C’è da essere contenti che l’Unical abbia stimolato alcuni importanti brevetti. Ma quanti di questi possono avere una portata per davvero rivoluzionaria? E inoltre, quanti docenti dell’Unical pubblicano al di fuori di quella cerchia di editori locali (prestigiosi quanto si vuole, ma pur sempre troppo legati al territorio per avere un respiro davvero ampio) e sono conosciuti al di là dello Stretto e del Pollino? Tolti tre o quattro nomi (Ordine, Pupo, Caligiuri e Teti), resta davvero poco.
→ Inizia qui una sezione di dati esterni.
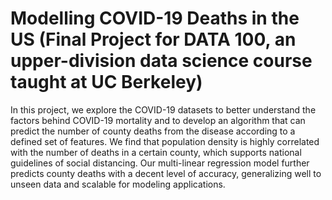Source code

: # Modelling COVID-19 Deaths in the US (Final Project for DATA 100, an upper-division data science course taught at UC Berkeley)

In this project, we explore the COVID-19 datasets to better understand the factors behind COVID-19 mortality and to develop an algorithm that can predict the number of county deaths from the disease according to a defined set of features. We find that population density is highly correlated with the number of deaths in a certain county, which supports national guidelines of social distancing. Our multi-linear regression model further predicts county deaths with a decent level of accuracy, generalizing well to unseen data and scalable for modeling applications.






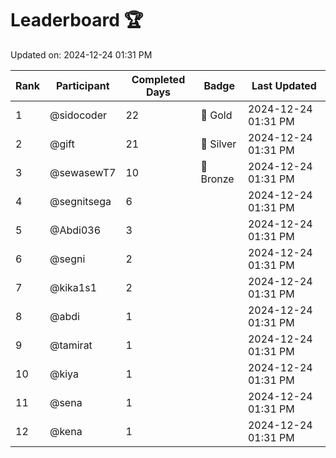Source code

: # Leaderboard 🏆

Updated on: 2024-12-24 01:31 PM

| Rank | Participant       | Completed Days | Badge      | Last Updated         |
|------|-------------------|----------------|------------|----------------------|
| 1    | @sidocoder        | 22             | 🏅 Gold     | 2024-12-24 01:31 PM |
| 2    | @gift             | 21             | 🥈 Silver   | 2024-12-24 01:31 PM |
| 3    | @sewasewT7        | 10             | 🥉 Bronze   | 2024-12-24 01:31 PM |
| 4    | @segnitsega       | 6              |            | 2024-12-24 01:31 PM |
| 5    | @Abdi036          | 3              |            | 2024-12-24 01:31 PM |
| 6    | @segni            | 2              |            | 2024-12-24 01:31 PM |
| 7    | @kika1s1          | 2              |            | 2024-12-24 01:31 PM |
| 8    | @abdi             | 1              |            | 2024-12-24 01:31 PM |
| 9    | @tamirat          | 1              |            | 2024-12-24 01:31 PM |
| 10   | @kiya             | 1              |            | 2024-12-24 01:31 PM |
| 11   | @sena             | 1              |            | 2024-12-24 01:31 PM |
| 12   | @kena             | 1              |            | 2024-12-24 01:31 PM |
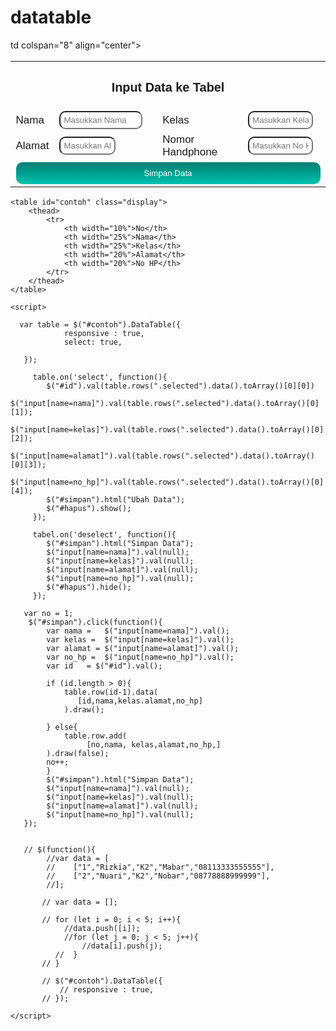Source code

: # datatable
<!DOCTYPE html>
<html lang="en">
<head>
    <meta charset="UTF-8">
    <meta http-equiv="X-UA-Compatible" content="IE=edge">
    <meta name="viewport" content="width=device-width, initial-scale=1.0">
    <title>Latihan 1</title>
    <style>
        #simpan{
            padding: 10px;
            width: 100%;
            background: linear-gradient(#017E71, #00C2AE);
            border-radius: 10px;
            color: white;
            border-width: 0px;
        }
        #simpan:hover{
            color: white;
            background: linear-gradient(#04626f, #01CBDF);
        }
    </style>
    <link rel="stylesheet" href="Datatables/datatables.min.css">
</head>
<body>
    <input type="hidden" id="id" autocomplete="off">
    <table style="font-family: 'Franklin Gothic Medium', 'Arial Narrow', Arial, sans-serif; font-size: 17px;" width="50%" align="center">
        <tr>
            <td colspan="8" align="center"><h3>Input Data ke Tabel</h3></td>
        </tr>
        <tr>
            <td>Nama</td>
            <td><input style="width: 90%; padding: 5px; border-radius: 10px;"type="text" name="nama" placeholder="Masukkan Nama"/></td>
            <td>Kelas</td>
            <td> <input style="width: 90%; padding: 5px; border-radius: 10px;"type="text" name="kelas" placeholder="Masukkan Kelas"/></td>
        </tr>
        <tr>
            <td>Alamat</td>
            <td><input style="width: 90; padding: 5px; border-radius: 10px;"type="text" name="alamat" placeholder="Masukkan Alamat"/></td>
            <td>Nomor Handphone</td>
            <td><input style="width: 90%; padding: 5px; border-radius: 10px;"type="text" name="no_hp" placeholder="Masukkan No HP"/></td>
        </tr>
        <tr>
            <td colspan="8" align="center"><button id="simpan">Simpan Data</button></td>
            td colspan="8" align="center"><button id="hapus" style="display:none; padding:10px; background-color: red;color: white";>Hapus Data</button></td>
        </tr>
    </table>
    
    <table id="contoh" class="display">
        <thead>
            <tr>
                <th width="10%">No</th>
                <th width="25%">Nama</th>
                <th width="25%">Kelas</th>
                <th width="20%">Alamat</th>
                <th width="20%">No HP</th>
            </tr>
        </thead>
    </table>
<script src="DataTables/jQuery-3.6.0/jquery-3.6.0.min.js"></script>
<script src="DataTables/datatables.min.js"></script>  
    <script>
    
      var table = $("#contoh").DataTable({
                responsive : true,
                select: true,
                
       });

         table.on('select', function(){
            $("#id").val(table.rows(".selected").data().toArray()[0][0])
            $("input[name=nama]").val(table.rows(".selected").data().toArray()[0][1]);
            $("input[name=kelas]").val(table.rows(".selected").data().toArray()[0][2]);
            $("input[name=alamat]").val(table.rows(".selected").data().toArray()[0][3]);
            $("input[name=no_hp]").val(table.rows(".selected").data().toArray()[0][4]);
            $("#simpan").html("Ubah Data");
            $("#hapus").show();
         });

         tabel.on('deselect', function(){
            $("#simpan").html("Simpan Data");
            $("input[name=nama]").val(null);
            $("input[name=kelas]").val(null);
            $("input[name=alamat]").val(null);
            $("input[name=no_hp]").val(null);
            $("#hapus").hide();
         });

       var no = 1;    
        $("#simpan").click(function(){
            var nama =   $("input[name=nama]").val();
            var kelas =  $("input[name=kelas]").val();
            var alamat = $("input[name=alamat]").val();
            var no_hp =  $("input[name=no_hp]").val();
            var id   = $("#id").val();
             
            if (id.length > 0){
                table.row(id-1).data(
                   [id,nama,kelas.alamat,no_hp]
                ).draw();

            } else{
                table.row.add(
                     [no,nama, kelas,alamat,no_hp,]
            ).draw(false);
            no++;
            }
            $("#simpan").html("Simpan Data");
            $("input[name=nama]").val(null);
            $("input[name=kelas]").val(null);
            $("input[name=alamat]").val(null);
            $("input[name=no_hp]").val(null);
       });


       // $(function(){
            //var data = [
            //    ["1","Rizkia","K2","Mabar","08113333555555"],
            //    ["2","Nuari","K2","Nobar","08778888999999"],
            //];

           // var data = [];

           // for (let i = 0; i < 5; i++){
                //data.push([i]);
                //for (let j = 0; j < 5; j++){
                    //data[i].push(j);
              //  }
           // }

           // $("#contoh").DataTable({
               // responsive : true,
           // });

    </script>
  
</body>
</html>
A proposito di visite presidenziali, sorge quasi spontaneo il paragone con un’altra “calata”: quella del Presidente Pertini, che, con spirito resistenzial-socialista, non volle la cerimonia per stare con gli studenti. Altri tempi, in cui le baronie universitarie erano inattaccabili e i partiti caste di tipo indiano.
Oggi, che il confronto diretto e democratico sarebbe più facile, Mattarella si è sottoposto al protocollo rigido e ha marcato ancor più la distanza tra le istituzioni e i cittadini, che in questo caso sono studenti e contribuenti.
Finiti gli applausi, resta la Calabria di sempre.